The project is being spearheaded by the Alternate Resource Energy Authority (AREA) created earlier this summer by the towns of Berwick and Mahone Bay. Both towns have their own electrical utilities and will own the project, which could see the construction of up to seven wind turbines on property located south of Panuke Lake. The authority is currently waiting for borrowing authority from the province to fund the project, but the towns recently confirmed their commitment by agreeing to temporary borrowing resolutions for their respective shares of $16.8 million and $8.2 million.
Read more about Berwick’s participation.
The yet-to-be-named project is being developed by Minas Basin Pulp and Paper on AREA’s behalf. In their presentation to council, energy team members John Woods and Chris Peters laid out the company’s efforts to date and the proposed timeline for getting the new wind farm on the grid, hopefully by late-2015. Woods explained the project is in development to further the partner’s goal of reaching provincially- mandated targets for renewable electricity, set at 25 per cent by 2015 and 40 percent by 2020.
“Tonight is the start of our community engagement piece as part of the environmental assessment,” said Woods. He touted the benefits of the project which he said would include annual tax revenues of between $60,000 to $100,000 for the municipality, a bump in business for local hotels, restaurants during the construction phase, and the potential for new, locally-based jobs.
“We are currently assessing local capabilities,” noted Woods, adding he is open to suggestions on that issue.
The general public will have an opportunity to check out the project at an open house Oct. 1 from 6:30 to 9 p.m. at the Ellershouse community hall. Other components of community engagement include the development of AREA’s website and a newsletter with project details recently circulated to the nearby community. Woods said a community liaison committee would be formed to represent local interests.

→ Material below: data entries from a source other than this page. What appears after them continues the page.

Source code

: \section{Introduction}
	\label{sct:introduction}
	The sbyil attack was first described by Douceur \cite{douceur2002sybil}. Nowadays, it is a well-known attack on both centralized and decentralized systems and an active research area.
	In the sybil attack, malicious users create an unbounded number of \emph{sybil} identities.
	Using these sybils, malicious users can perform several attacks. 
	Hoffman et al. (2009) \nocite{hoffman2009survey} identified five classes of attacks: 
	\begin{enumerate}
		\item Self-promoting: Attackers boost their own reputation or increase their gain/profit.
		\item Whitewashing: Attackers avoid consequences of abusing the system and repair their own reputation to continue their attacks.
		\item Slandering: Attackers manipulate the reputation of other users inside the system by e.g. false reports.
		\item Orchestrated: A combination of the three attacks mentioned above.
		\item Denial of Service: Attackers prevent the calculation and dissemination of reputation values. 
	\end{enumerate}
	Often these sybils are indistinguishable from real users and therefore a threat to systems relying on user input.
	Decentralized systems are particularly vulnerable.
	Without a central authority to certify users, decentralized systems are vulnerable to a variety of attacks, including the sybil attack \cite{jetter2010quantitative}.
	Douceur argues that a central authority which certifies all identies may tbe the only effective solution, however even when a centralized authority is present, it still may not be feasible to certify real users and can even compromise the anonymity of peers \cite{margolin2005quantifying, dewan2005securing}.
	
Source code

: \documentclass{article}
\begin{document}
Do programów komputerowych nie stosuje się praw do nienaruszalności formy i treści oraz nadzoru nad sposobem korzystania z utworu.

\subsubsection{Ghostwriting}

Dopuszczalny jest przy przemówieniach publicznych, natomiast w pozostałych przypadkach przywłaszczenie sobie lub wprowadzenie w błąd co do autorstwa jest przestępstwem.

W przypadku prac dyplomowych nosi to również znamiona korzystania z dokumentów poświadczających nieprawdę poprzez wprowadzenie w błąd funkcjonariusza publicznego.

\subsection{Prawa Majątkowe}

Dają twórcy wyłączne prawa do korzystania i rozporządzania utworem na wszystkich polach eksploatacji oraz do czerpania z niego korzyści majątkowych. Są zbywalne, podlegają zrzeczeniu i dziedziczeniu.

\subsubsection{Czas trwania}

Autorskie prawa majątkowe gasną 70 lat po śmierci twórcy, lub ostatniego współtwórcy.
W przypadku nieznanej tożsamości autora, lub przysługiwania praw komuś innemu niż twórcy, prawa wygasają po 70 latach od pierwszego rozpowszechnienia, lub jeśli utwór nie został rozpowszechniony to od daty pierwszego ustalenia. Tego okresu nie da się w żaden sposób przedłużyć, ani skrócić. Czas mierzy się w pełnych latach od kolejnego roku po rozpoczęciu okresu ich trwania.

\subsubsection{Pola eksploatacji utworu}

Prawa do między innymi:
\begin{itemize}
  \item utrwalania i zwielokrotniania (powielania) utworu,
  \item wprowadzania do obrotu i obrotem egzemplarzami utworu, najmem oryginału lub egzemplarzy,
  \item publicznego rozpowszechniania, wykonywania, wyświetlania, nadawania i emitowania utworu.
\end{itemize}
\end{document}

“We are looking forward to getting this going,” he added.
District 2 Coun. Shirley Pineo was the first to respond to the presentation.
“I am really excited about this,” she said. “Everywhere you go you are seeing more (wind towers). They are the way of the future.”

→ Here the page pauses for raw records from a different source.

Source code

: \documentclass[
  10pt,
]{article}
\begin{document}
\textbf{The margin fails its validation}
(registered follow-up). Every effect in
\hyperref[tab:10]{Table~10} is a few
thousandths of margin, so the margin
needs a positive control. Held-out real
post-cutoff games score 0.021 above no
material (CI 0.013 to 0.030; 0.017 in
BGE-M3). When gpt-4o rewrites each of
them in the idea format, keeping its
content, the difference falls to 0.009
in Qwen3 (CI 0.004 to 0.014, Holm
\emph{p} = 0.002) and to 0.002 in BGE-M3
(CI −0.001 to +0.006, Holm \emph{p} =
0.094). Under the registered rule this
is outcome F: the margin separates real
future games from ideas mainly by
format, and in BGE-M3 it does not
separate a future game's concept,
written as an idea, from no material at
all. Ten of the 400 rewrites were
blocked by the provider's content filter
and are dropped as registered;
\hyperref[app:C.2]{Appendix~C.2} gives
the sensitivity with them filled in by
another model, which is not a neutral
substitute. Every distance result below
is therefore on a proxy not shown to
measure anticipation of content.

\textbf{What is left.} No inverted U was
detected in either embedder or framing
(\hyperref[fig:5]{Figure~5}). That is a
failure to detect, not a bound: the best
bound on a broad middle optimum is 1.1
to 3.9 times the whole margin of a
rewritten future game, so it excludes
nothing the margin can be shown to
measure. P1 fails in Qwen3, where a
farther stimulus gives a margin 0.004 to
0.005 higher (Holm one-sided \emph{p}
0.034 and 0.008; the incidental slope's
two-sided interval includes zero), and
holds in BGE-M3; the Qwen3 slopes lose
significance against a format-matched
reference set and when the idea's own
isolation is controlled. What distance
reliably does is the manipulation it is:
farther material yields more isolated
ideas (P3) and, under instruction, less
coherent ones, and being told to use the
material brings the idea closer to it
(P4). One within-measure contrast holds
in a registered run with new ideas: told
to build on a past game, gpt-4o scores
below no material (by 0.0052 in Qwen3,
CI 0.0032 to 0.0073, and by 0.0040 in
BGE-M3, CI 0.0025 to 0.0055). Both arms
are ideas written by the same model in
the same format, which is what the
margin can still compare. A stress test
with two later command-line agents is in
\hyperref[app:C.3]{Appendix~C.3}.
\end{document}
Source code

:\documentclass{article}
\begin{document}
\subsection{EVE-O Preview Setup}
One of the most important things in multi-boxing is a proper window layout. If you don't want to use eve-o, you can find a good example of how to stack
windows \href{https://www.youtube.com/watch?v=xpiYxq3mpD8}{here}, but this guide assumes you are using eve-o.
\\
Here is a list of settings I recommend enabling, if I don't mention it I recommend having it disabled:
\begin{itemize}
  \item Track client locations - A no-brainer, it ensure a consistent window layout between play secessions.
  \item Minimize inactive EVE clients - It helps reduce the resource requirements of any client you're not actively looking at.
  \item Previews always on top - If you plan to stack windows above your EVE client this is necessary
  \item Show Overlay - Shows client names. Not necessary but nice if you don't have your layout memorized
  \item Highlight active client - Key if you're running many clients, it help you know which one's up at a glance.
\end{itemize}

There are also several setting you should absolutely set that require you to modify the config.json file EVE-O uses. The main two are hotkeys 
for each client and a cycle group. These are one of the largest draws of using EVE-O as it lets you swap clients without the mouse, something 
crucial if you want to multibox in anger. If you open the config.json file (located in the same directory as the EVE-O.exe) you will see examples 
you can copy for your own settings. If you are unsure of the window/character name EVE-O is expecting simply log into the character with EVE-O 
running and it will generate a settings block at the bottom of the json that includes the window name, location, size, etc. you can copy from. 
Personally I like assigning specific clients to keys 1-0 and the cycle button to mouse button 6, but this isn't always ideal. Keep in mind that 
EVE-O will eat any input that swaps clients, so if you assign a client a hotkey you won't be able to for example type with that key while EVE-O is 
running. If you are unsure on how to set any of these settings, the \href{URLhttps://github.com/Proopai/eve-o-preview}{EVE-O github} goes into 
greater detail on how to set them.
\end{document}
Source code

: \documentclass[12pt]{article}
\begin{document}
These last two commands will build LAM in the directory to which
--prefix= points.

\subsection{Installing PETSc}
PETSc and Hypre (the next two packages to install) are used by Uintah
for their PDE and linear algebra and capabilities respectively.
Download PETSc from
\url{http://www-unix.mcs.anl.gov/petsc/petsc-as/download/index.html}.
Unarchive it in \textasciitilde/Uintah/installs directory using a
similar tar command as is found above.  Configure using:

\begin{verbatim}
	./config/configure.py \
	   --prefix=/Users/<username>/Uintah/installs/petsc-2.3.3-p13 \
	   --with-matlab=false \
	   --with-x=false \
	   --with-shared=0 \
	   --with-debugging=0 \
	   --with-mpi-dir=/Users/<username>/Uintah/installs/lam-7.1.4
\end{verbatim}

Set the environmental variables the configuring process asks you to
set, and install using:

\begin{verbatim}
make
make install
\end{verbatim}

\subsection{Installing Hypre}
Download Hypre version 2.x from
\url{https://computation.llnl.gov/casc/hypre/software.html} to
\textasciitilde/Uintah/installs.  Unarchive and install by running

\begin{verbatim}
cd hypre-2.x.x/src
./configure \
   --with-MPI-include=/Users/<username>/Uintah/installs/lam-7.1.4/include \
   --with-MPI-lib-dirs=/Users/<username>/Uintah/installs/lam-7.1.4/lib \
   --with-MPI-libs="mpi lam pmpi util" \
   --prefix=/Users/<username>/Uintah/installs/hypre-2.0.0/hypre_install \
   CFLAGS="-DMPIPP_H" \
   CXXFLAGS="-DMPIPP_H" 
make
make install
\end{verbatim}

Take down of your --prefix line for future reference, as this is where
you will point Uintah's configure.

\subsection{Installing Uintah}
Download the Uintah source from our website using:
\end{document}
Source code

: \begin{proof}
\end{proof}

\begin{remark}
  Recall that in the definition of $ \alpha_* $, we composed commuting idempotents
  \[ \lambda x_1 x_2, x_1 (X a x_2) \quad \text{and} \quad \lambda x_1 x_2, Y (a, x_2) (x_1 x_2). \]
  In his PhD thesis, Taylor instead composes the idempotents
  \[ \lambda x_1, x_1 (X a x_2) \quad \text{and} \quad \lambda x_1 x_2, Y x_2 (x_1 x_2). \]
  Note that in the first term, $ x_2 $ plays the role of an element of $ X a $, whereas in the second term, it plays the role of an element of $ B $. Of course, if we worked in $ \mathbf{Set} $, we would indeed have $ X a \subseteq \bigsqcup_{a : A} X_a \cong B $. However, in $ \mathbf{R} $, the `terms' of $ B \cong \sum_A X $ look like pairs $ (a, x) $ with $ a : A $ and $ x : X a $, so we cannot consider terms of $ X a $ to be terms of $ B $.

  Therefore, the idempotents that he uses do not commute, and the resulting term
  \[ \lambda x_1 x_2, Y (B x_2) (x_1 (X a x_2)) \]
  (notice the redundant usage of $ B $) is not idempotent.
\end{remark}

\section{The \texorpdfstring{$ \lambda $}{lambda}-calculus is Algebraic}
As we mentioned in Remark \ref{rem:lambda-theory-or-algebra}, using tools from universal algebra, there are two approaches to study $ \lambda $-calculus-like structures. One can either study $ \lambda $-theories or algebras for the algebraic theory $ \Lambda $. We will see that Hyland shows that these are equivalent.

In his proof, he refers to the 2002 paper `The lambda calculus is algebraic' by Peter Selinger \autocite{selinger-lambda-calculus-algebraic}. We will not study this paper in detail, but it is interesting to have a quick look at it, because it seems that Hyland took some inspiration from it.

Coun. Randy Matheson, District 3, also expressed support for the project, although somewhat hesitantly.
“I am excited, but also nervous. People can be affected by these (developments.)”
He said he has concerns about the possible effects of infrasound: low frequency sounds that they can’t be picked up by the human ear but can carry through the atmosphere and have been associated with health problems reported by some people who live close to wind farms.
Peters responded the project setbacks would be in compliance with scientific evidence, adding the nearest residence is located one kilometer away from the site.
Warden Richard Dauphinee was also supportive of the project, calling it “a good fit for the municipality.” He said the proponents have been “very transparent” in their approach and he hopes for a good reception among local residents.
“Then again there are some people that if you dropped a block of gold on their lawn they would say you killed their grass,” he concluded.
Berwick’s Coun. John Prall, who also sits on the Berwick Electric Commission and is chairman for AREA, attended the presentation with Mahone Bay Mayor Joe Feeney.
“This is the largest project that we have ever been involved in. We have been in this business a long time and we are ready to take another step,” Prall said.